## TASK INSTRUCTIONS
Beginning with the first line and ending with the one containing "to avoid impact.", copy the lines of the listing below exactly; omit everything else.

## DATA
________
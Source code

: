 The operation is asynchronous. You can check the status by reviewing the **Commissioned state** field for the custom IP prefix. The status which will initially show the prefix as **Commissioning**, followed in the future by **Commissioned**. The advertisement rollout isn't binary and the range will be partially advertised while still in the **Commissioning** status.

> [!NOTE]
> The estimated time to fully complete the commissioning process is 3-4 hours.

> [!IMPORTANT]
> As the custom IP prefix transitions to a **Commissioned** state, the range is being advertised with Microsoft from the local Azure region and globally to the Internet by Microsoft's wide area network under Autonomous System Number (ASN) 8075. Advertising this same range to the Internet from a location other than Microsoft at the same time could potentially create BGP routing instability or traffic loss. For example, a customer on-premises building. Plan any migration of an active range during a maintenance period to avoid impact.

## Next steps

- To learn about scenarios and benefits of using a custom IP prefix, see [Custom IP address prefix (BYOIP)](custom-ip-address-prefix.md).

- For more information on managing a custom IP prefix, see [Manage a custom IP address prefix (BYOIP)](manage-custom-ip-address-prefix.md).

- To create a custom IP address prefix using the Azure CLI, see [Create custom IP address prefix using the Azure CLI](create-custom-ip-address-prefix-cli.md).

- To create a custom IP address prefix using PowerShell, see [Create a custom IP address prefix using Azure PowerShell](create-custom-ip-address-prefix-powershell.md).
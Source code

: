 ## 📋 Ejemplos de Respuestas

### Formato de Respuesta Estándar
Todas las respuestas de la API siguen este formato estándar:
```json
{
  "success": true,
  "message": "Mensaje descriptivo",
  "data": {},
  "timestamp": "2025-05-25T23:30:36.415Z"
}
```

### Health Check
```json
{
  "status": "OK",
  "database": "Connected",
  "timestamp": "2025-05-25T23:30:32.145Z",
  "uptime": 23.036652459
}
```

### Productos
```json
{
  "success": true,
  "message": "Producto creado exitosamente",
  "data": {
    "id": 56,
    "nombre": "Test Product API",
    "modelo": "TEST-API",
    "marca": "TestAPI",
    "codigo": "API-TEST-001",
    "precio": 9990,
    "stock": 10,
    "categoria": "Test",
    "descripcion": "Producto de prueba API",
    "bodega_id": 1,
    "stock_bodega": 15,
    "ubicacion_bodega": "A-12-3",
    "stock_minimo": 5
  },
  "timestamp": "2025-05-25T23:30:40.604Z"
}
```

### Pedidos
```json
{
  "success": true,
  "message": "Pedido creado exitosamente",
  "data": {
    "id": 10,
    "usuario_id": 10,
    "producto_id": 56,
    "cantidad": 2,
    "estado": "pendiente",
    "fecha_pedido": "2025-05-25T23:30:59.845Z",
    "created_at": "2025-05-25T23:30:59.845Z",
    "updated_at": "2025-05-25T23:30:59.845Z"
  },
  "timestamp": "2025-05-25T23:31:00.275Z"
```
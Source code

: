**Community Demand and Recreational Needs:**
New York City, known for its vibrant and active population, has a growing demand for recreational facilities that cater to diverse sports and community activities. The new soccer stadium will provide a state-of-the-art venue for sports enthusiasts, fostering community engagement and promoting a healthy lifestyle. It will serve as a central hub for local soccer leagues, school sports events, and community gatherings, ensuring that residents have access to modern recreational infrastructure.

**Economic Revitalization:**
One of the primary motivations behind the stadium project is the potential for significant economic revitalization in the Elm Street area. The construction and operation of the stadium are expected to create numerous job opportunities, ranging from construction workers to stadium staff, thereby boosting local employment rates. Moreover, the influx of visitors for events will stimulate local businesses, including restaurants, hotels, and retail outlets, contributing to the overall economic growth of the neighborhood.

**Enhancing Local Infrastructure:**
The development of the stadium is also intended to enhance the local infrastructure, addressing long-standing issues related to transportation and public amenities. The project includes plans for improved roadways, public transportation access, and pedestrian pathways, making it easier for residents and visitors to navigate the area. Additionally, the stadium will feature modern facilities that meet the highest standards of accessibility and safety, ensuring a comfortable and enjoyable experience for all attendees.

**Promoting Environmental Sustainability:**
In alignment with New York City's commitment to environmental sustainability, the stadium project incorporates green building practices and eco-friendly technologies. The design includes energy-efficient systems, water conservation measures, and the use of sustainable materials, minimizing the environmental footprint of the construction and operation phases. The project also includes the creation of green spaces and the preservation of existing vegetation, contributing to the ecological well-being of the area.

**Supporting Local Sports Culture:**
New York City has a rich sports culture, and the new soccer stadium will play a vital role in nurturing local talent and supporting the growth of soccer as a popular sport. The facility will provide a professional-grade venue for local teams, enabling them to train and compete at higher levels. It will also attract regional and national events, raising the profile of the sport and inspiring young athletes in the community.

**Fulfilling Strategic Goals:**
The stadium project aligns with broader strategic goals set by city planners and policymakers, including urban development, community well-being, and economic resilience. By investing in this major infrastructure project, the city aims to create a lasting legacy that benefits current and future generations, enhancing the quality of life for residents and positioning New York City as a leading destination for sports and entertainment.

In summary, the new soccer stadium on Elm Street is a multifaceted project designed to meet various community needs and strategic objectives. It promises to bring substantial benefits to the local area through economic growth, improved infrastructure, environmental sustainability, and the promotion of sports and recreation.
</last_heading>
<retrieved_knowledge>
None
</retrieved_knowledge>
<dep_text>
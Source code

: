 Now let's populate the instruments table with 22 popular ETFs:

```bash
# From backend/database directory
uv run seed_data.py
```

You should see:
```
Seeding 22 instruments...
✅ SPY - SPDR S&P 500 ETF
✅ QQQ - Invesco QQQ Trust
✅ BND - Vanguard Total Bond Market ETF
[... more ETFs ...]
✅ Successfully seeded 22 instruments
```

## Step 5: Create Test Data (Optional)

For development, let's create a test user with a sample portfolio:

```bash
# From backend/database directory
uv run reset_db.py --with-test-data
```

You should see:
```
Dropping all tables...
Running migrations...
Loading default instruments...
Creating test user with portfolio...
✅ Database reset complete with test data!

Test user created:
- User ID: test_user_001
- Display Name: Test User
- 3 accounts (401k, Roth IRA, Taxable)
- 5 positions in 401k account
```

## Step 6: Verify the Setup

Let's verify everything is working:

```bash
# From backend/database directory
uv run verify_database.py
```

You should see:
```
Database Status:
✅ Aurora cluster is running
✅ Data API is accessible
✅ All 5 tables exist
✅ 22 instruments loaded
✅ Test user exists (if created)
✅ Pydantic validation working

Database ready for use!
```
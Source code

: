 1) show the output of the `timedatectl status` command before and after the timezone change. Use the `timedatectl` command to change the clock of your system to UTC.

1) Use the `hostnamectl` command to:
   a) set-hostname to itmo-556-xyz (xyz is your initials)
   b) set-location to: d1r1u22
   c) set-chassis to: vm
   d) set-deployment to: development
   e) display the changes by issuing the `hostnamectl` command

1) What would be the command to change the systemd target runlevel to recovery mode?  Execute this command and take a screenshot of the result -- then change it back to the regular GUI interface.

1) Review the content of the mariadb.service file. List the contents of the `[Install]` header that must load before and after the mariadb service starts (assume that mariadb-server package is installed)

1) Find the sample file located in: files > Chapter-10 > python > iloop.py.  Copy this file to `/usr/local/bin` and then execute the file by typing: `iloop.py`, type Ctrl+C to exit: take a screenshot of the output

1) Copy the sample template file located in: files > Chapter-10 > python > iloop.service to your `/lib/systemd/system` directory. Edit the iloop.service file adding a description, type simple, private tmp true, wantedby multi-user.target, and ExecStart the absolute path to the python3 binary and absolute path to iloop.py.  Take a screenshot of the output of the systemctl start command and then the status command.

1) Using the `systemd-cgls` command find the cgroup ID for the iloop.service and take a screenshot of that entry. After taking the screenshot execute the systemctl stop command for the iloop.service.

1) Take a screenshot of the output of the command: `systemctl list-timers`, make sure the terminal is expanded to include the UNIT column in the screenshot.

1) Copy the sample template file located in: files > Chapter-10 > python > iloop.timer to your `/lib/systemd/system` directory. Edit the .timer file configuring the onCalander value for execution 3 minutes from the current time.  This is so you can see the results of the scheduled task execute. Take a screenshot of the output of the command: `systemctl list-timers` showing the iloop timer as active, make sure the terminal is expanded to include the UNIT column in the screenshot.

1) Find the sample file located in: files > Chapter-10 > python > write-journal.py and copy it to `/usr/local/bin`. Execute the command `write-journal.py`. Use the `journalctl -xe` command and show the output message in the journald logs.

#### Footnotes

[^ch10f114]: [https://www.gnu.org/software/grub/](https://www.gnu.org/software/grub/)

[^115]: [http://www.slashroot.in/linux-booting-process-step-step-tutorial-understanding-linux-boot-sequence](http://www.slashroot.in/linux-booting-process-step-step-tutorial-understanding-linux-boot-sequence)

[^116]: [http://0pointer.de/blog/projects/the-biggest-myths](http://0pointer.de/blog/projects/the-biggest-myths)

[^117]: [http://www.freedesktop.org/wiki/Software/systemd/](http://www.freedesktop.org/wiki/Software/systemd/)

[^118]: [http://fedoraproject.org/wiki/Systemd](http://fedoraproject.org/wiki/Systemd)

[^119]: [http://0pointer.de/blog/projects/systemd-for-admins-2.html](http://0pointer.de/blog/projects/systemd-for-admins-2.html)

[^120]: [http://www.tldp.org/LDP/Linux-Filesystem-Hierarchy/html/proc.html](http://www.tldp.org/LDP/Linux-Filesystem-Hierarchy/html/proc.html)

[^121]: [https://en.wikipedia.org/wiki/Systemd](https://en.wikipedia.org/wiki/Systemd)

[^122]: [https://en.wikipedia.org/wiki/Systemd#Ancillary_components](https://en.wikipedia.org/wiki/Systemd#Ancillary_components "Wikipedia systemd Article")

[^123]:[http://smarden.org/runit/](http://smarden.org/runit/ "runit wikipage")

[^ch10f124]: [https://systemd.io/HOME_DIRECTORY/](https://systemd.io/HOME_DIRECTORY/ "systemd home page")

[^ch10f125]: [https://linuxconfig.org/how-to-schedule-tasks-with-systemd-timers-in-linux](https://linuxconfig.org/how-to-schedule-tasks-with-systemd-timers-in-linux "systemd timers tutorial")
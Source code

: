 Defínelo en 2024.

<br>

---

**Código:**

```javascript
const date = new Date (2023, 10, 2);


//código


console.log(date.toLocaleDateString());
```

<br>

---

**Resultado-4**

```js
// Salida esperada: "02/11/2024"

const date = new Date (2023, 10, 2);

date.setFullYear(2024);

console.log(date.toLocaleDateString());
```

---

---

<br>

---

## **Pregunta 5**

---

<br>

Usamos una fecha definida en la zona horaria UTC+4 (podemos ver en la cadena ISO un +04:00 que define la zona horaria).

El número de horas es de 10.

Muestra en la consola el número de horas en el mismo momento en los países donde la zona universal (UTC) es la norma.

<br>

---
________
## EXERCISE ANSWER
Source code

: The operation is asynchronous. You can check the status by reviewing the **Commissioned state** field for the custom IP prefix. The status which will initially show the prefix as **Commissioning**, followed in the future by **Commissioned**. The advertisement rollout isn't binary and the range will be partially advertised while still in the **Commissioning** status.

> [!NOTE]
> The estimated time to fully complete the commissioning process is 3-4 hours.

> [!IMPORTANT]
> As the custom IP prefix transitions to a **Commissioned** state, the range is being advertised with Microsoft from the local Azure region and globally to the Internet by Microsoft's wide area network under Autonomous System Number (ASN) 8075. Advertising this same range to the Internet from a location other than Microsoft at the same time could potentially create BGP routing instability or traffic loss. For example, a customer on-premises building. Plan any migration of an active range during a maintenance period to avoid impact.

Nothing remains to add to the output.